Adjusted for such unrealised hedging, the 2015 pre-tax results was NOK875 million. This was a strong improvement compared with last year’s loss of NOK1.168 million. The 2015 pre-tax result improved by NOK1.7 billion, compared with 2014.
The company’s total revenue was NOK22.5 billion, an increase of 15% over 2014. The production growth (ASKs) increased by 5%, which Norwegian described as “a breather in the company’s expansion, explained by phasing out older aircraft whilst adding new aircraft to the fleet”. The load factor remained high at 86% in 2015, up 5 percentage points from the year before. Norwegian carried almost 26 million passengers in 2015, up 7% from 2014.
For the fourth quarter (4Q15), the underlying result increased by approximately NOK 500 million. The net loss before tax of NOK 703 million was mainly related to fuel hedging for 2016 and the depreciation of the Norwegian krone. By transferring Norwegian’s fleet to its subsidiary Arctic Asset Aviation (AAA), the value of the aircraft has increased in line with the dollar. This has had a positive effect of NOK88 million on the equity for the fourth quarter and NOK421 million for 2015.
The company’s total turnover in 4Q15 was NOK5.3 billion, an increase of 16% from 4Q14. The load factor in 4Q15 increased by 4 percentage points to 85%. The airline carried 6.13 million passengers during 4Q15, up 9% over 4Q14.
“We enter 2016 with favourable fuel costs and one of the youngest fleets in Europe, which presents a significant competitive advantage,” declared CEO Bjørn Kjos. “We see a good demand for quality flights at affordable fares, but the unpredictable political decision to introduce passenger tax in Norway is creating an uncertain situation in this market. It is a paradox that the company with the lowest emissions seems to be punished the hardest.”

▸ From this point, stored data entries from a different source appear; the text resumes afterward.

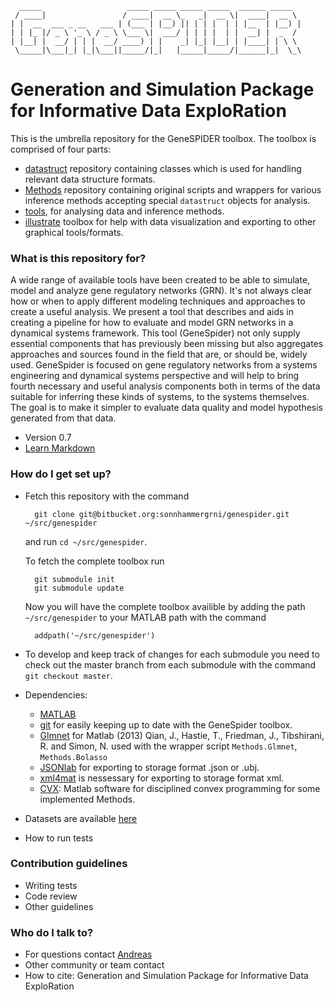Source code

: 
      _____                   _____ _____ _____ _____  ______ _____
     / ____|                 / ____|  __ \_   _|  __ \|  ____|  __ \
    | |  __  ___ _ __   ___ | (___ | |__) || | | |  | | |__  | |__) |
    | | |_ |/ _ \ '_ \ / _ \ \___ \|  ___/ | | | |  | |  __| |  _  /
    | |__| |  __/ | | |  __/ ____) | |    _| |_| |__| | |____| | \ \
     \_____|\___|_| |_|\___||_____/|_|   |_____|_____/|______|_|  \_\

# Generation and Simulation Package for Informative Data ExploRation #

This is the umbrella repository for the GeneSPIDER toolbox.
The toolbox is comprised of four parts:

* [datastruct](https://bitbucket.org/sonnhammergrni/datastruct) repository containing classes which is used for handling relevant data structure formats.
* [Methods](https://bitbucket.org/sonnhammergrni/methods) repository containing original scripts and wrappers for various inference methods accepting special `datastruct` objects for analysis.
* [tools](https://bitbucket.org/sonnhammergrni/tools), for analysing data and inference methods.
* [illustrate](https://bitbucket.org/sonnhammergrni/illustrate) toolbox for help with data visualization and exporting to other graphical tools/formats.

### What is this repository for? ###
A wide range of available tools have been created to be able to simulate, model and analyze gene regulatory networks (GRN). It's not always clear how or when to apply different modeling techniques and approaches to create a useful analysis.  We present a tool that describes and aids in creating a pipeline for how to evaluate and model GRN networks in a dynamical systems framework.  This tool (GeneSpider) not only supply essential components that has previously been missing but also aggregates approaches and sources found in the field that are, or should be, widely used.  GeneSpider is focused on gene regulatory networks from a systems engineering and dynamical systems perspective and will help to bring fourth necessary and useful analysis components both in terms of the data suitable for inferring these kinds of systems, to the systems themselves. The goal is to make it simpler to evaluate data quality and model hypothesis generated from that data.

* Version 0.7
* [Learn Markdown](https://bitbucket.org/tutorials/markdowndemo)

### How do I get set up? ###

* Fetch this repository with the command

        git clone git@bitbucket.org:sonnhammergrni/genespider.git ~/src/genespider

    and run `cd ~/src/genespider`.

    To fetch the complete toolbox run

        git submodule init
        git submodule update

    Now you will have the complete toolbox availible by adding the path `~/src/genespider` to your MATLAB path with the command

        addpath('~/src/genespider')

* To develop and keep track of changes for each submodule you need to check out the master branch from each submodule with the command `git checkout master`.
* Dependencies:

    * [MATLAB](https://se.mathworks.com/products/matlab/)
    * [git](https://git-scm.com/) for easily keeping up to date with the GeneSpider toolbox.
    * [Glmnet](https://web.stanford.edu/~hastie/glmnet_matlab/) for Matlab (2013) Qian, J., Hastie, T., Friedman, J., Tibshirani, R. and Simon, N. used with the wrapper script `Methods.Glmnet`, `Methods.Bolasso`
    * [JSONlab](http://www.mathworks.com/matlabcentral/fileexchange/33381-jsonlab--a-toolbox-to-encode-decode-json-files-in-matlab-octave) for exporting to storage format .json or .ubj.
    * [xml4mat](https://www.mathworks.com/matlabcentral/fileexchange/6268-xml4mat-v2-0) is nessessary for exporting to storage format xml.
    * [CVX](http://cvxr.com/cvx/): Matlab software for disciplined convex programming for some implemented Methods.

* Datasets are available [here]()
* How to run tests

### Contribution guidelines ###

* Writing tests
* Code review
* Other guidelines

### Who do I talk to? ###

* For questions contact [Andreas](https://bitbucket.org/xparx)
* Other community or team contact
* How to cite: Generation and Simulation Package for Informative Data ExploRation
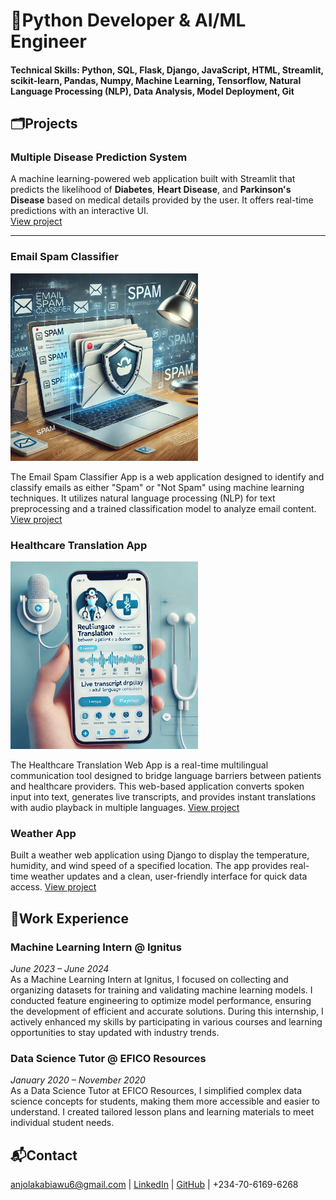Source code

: # 🐍Python Developer & AI/ML Engineer

#### Technical Skills: Python, SQL, Flask, Django, JavaScript, HTML, Streamlit, scikit-learn, Pandas, Numpy, Machine Learning, Tensorflow, Natural Language Processing (NLP), Data Analysis, Model Deployment, Git


## 🗂️Projects

### **Multiple Disease Prediction System**  

A machine learning-powered web application built with Streamlit that predicts the likelihood of **Diabetes**, **Heart Disease**, and **Parkinson's Disease** based on medical details provided by the user. It offers real-time predictions with an interactive UI.  
[View project]([https://your-streamlit-app-link](https://anjolakabiawu-multiple-disease-prediction-app-ini1yh.streamlit.app/))

---
### **Email Spam Classifier**
<a href="https://email-spam-classifier-kmja.onrender.com">
  <img src="assets/img/spa.jpeg" alt="Email Spam Classifier" width="300">
</a>

The Email Spam Classifier App is a web application designed to identify and classify emails as either "Spam" or "Not Spam" using machine learning techniques. It utilizes natural language processing (NLP) for text preprocessing and a trained classification model to analyze email content.  
[View project](https://email-spam-classifier-kmja.onrender.com)

### **Healthcare Translation App**
<a href="https://healthcare-translation-vqgl.onrender.com">
  <img src="assets/img/health.webp" alt="Healthcare Translation App" width="300">
</a>

The Healthcare Translation Web App is a real-time multilingual communication tool designed to bridge language barriers between patients and healthcare providers. This web-based application converts spoken input into text, generates live transcripts, and provides instant translations with audio playback in multiple languages.
[View project](https://healthcare-translation-vqgl.onrender.com)

### Weather App
<a href="https://weather-app-d-ch9o.onrender.com/">
</a>

Built a weather web application using Django to display the temperature, humidity, and wind speed of a specified location. The app provides real-time weather updates and a clean, user-friendly interface for quick data access.
[View project](https://weather-app-d-ch9o.onrender.com/)

## **💼Work Experience**
### **Machine Learning Intern @ Ignitus**  
*June 2023 – June 2024*  
As a Machine Learning Intern at Ignitus, I focused on collecting and organizing datasets for training and validating machine learning models. I conducted feature engineering to optimize model performance, ensuring the development of efficient and accurate solutions. During this internship, I actively enhanced my skills by participating in various courses and learning opportunities to stay updated with industry trends.

### **Data Science Tutor @ EFICO Resources**  
*January 2020 – November 2020*  
As a Data Science Tutor at EFICO Resources, I simplified complex data science concepts for students, making them more accessible and easier to understand. I created tailored lesson plans and learning materials to meet individual student needs.

## **📬Contact**
<a href="mailto:anjolakabiawu6@gmail.com" class="text-secondary underline mt-20">anjolakabiawu6@gmail.com</a> | [LinkedIn](https://www.linkedin.com/in/anjolaiya-kabiawu-778ab2172)  |  [GitHub](https://github.com/anjolakabiawu) | +234-70-6169-6268

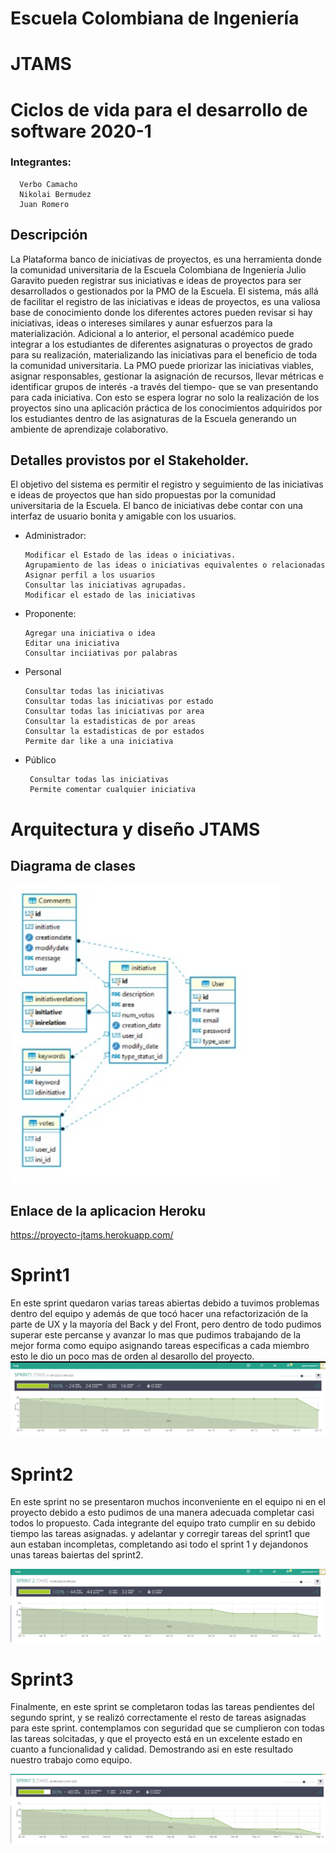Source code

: # Escuela Colombiana de Ingeniería
# JTAMS
# Ciclos de vida para el desarrollo de software 2020-1
### Integrantes: 
      Verbo Camacho 
      Nikolai Bermudez
      Juan Romero
## Descripción
La Plataforma banco de iniciativas de proyectos, es una herramienta donde la comunidad universitaria de la Escuela Colombiana
de Ingeniería Julio Garavito pueden registrar sus iniciativas e ideas de proyectos para ser desarrollados o gestionados por la PMO
de la Escuela. El sistema, más allá de facilitar el registro de las iniciativas e ideas de proyectos, es una valiosa base de
conocimiento donde los diferentes actores pueden revisar si hay iniciativas, ideas o intereses similares y aunar esfuerzos para la
materialización. Adicional a lo anterior, el personal académico puede integrar a los estudiantes de diferentes asignaturas o
proyectos de grado para su realización, materializando las iniciativas para el beneficio de toda la comunidad universitaria. La
PMO puede priorizar las iniciativas viables, asignar responsables, gestionar la asignación de recursos, llevar métricas e identificar
grupos de interés -a través del tiempo- que se van presentando para cada iniciativa. Con esto se espera lograr no solo la
realización de los proyectos sino una aplicación práctica de los conocimientos adquiridos por los estudiantes dentro de las
asignaturas de la Escuela generando un ambiente de aprendizaje colaborativo.

## Detalles provistos por el Stakeholder.
El objetivo del sistema es permitir el registro y seguimiento de las iniciativas e ideas de proyectos que han sido propuestas por la
comunidad universitaria de la Escuela. El banco de iniciativas debe contar con una interfaz de usuario bonita y amigable con los usuarios.

- Administrador:

      Modificar el Estado de las ideas o iniciativas.
      Agrupamiento de las ideas o iniciativas equivalentes o relacionadas
      Asignar perfil a los usuarios
      Consultar las iniciativas agrupadas.
      Modificar el estado de las iniciativas
      
- Proponente:

      Agregar una iniciativa o idea
      Editar una iniciativa
      Consultar inciiativas por palabras
     
- Personal

      Consultar todas las iniciativas
      Consultar todas las iniciativas por estado
      Consultar todas las iniciativas por area
      Consultar la estadisticas de por areas
      Consultar la estadisticas de por estados
      Permite dar like a una iniciativa
     
- Público

       Consultar todas las iniciativas
       Permite comentar cualquier iniciativa
      
      
# Arquitectura y diseño JTAMS
## Diagrama de clases
![alt text](https://github.com/CVDS-PROYECTO-JTAMS/jtams/blob/master/PrimerasImagenes/ModeloDeClases.PNG "Diagrama de clases")

## Enlace de la aplicacion Heroku 
  https://proyecto-jtams.herokuapp.com/

# Sprint1
En este sprint quedaron varias tareas abiertas debido a tuvimos problemas dentro del equipo y además de que tocó hacer una refactorización de la parte de UX y la mayoría del Back y del Front, pero dentro de todo pudimos superar este percanse y avanzar lo mas que pudimos trabajando de la mejor forma como equipo asignando tareas especificas a cada miembro esto le dio un poco mas de orden al desarollo del proyecto.
![alt text](https://github.com/CVDS-PROYECTO-JTAMS/jtams/blob/master/PrimerasImagenes/Sprint1.PNG "Sprint1")

# Sprint2

En este sprint  no se presentaron muchos inconveniente en el equipo ni en el proyecto debido a esto pudimos de una manera adecuada completar casi todos lo propuesto. Cada integrante del equipo trato cumplir en su debido tiempo las tareas asignadas. y adelantar y corregir tareas del sprint1 que aun estaban incompletas, completando asi todo el sprint 1 y dejandonos unas tareas baiertas del sprint2.

![alt text](https://github.com/CVDS-PROYECTO-JTAMS/jtams/blob/master/PrimerasImagenes/Sprint2.PNG "Sprint2")
# Sprint3

Finalmente, en este sprint se completaron todas las tareas pendientes del segundo sprint, y se realizó correctamente el resto de tareas asignadas para este sprint. contemplamos con seguridad que se cumplieron con todas las tareas solcitadas, y que el proyecto está en un excelente estado en cuanto a funcionalidad y calidad. Demostrando asi  en este resultado nuestro trabajo como equipo.

![alt text](https://github.com/CVDS-PROYECTO-JTAMS/jtams/blob/master/PrimerasImagenes/Sprint3.PNG "Sprint3")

The market in Norway is being influenced by a slowdown in the economy and there is increased competition in the Danish market, the airline noted. The demand for travelling with Norwegian (plus advance bookings) has been satisfactory entering the first quarter of 2016. Norwegian plans to introduce 17 new 737-800s and four new 787-9s in 2016. In addition four Airbus 320neos will be delivered in 2016, which will be leased to the Asian low-fare airline, HK Express.